Question

In Young’s double-slit experiment using monochromatic light of wavelength λ, the intensity of light at a point on the screen where the path difference is λ, is K units. What is the intensity of light at a point where path difference is λ/3?

Answer 1

Hint: Write the way we can represent the intensity of light when path difference equals to lambda, now write the formula for intensity at lambda distance and then replace delta n with the given value of path difference, now find the result and that will be equal to the intensity of light when path difference equals to lambda.

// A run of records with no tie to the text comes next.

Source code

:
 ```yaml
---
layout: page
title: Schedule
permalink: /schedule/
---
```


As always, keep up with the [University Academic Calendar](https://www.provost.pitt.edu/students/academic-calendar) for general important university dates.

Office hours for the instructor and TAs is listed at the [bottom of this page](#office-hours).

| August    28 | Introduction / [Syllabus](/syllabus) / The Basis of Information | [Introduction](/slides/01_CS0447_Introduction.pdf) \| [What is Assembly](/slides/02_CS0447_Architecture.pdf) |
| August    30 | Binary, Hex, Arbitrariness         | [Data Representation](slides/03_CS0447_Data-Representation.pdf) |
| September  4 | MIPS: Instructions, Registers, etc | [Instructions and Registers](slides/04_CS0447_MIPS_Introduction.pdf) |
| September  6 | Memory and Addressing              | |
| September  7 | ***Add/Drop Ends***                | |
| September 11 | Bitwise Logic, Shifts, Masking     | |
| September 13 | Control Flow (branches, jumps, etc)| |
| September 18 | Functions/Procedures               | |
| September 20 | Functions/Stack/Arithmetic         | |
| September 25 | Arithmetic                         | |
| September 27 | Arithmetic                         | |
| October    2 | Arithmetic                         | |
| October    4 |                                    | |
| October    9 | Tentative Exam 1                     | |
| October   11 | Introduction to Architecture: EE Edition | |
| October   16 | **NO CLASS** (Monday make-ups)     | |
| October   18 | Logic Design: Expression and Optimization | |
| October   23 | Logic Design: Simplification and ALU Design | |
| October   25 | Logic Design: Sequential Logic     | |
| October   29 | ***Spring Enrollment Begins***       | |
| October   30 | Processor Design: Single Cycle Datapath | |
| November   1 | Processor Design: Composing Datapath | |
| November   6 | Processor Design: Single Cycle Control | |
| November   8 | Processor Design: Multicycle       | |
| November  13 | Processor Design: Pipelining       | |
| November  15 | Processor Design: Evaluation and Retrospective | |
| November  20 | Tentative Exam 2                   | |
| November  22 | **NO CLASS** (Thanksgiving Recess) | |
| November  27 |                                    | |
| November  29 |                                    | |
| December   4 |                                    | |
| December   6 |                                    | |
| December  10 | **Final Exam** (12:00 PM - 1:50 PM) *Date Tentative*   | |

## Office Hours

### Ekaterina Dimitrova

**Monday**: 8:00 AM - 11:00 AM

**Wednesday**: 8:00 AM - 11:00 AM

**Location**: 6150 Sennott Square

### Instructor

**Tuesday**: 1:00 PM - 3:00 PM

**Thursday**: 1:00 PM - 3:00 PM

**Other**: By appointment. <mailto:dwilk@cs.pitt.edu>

Complete step by step answer:
If path difference is equals to λ wavelength then we represent the intensity of the light as,
${{I}_{\circ }}=K$ ,
We know that the formula for intensity when the intensity at λ distance is ${{I}_{\circ }}$,
Therefore ,
\[I={{I}_{\circ }}{{\cos }^{2}}\dfrac{\Phi }{2}\]…….. eq.1
Now we have to find the phase difference,
We know that the formula for phase difference is,
$\Delta \phi =\dfrac{2\pi }{\lambda }\times \Delta n$ , here n is the path difference,
Here n is given as λ/3 so,
$\Delta \phi =\dfrac{2\pi }{\lambda }\times \dfrac{\lambda }{3}$,
Therefore, $\Delta \phi =\dfrac{2\pi }{3}$,
Now replacing eq.1 with the value of $\Delta \phi$ we get,
\[I={{I}_{\circ }}{{\cos }^{2}}\left( \dfrac{{\scriptstyle{}^{2\pi }/{}_{3}}}{2} \right)\],
\[I={{I}_{\circ }}{{\cos }^{2}}\left( \dfrac{\pi }{3} \right)\],
Now, we know that ${{I}_{\circ }}=K$, and $\cos {{60}^{\circ }}=\dfrac{1}{2}$ ,
$I=K\times {{\left( \dfrac{1}{2} \right)}^{2}}$ ,
I=K/4.
Therefore the intensity of light at a point where path difference is λ/3 is K/4.

Additional Information:
When a light is going through a unit area then intensity I is the power of light going through that area.(in other words, the amount of energy that arrives per unit area, per unit time is known as intensity).

Note:
Try to figure out proper equations from the question that is given, as those equations are the relation from which the correct answer can be reached. In the equation,
\[I={{I}_{\circ }}{{\cos }^{2}}\dfrac{\Phi }{2}\], \[\Phi\] is the phase difference.
We have to find the phase difference from the path difference.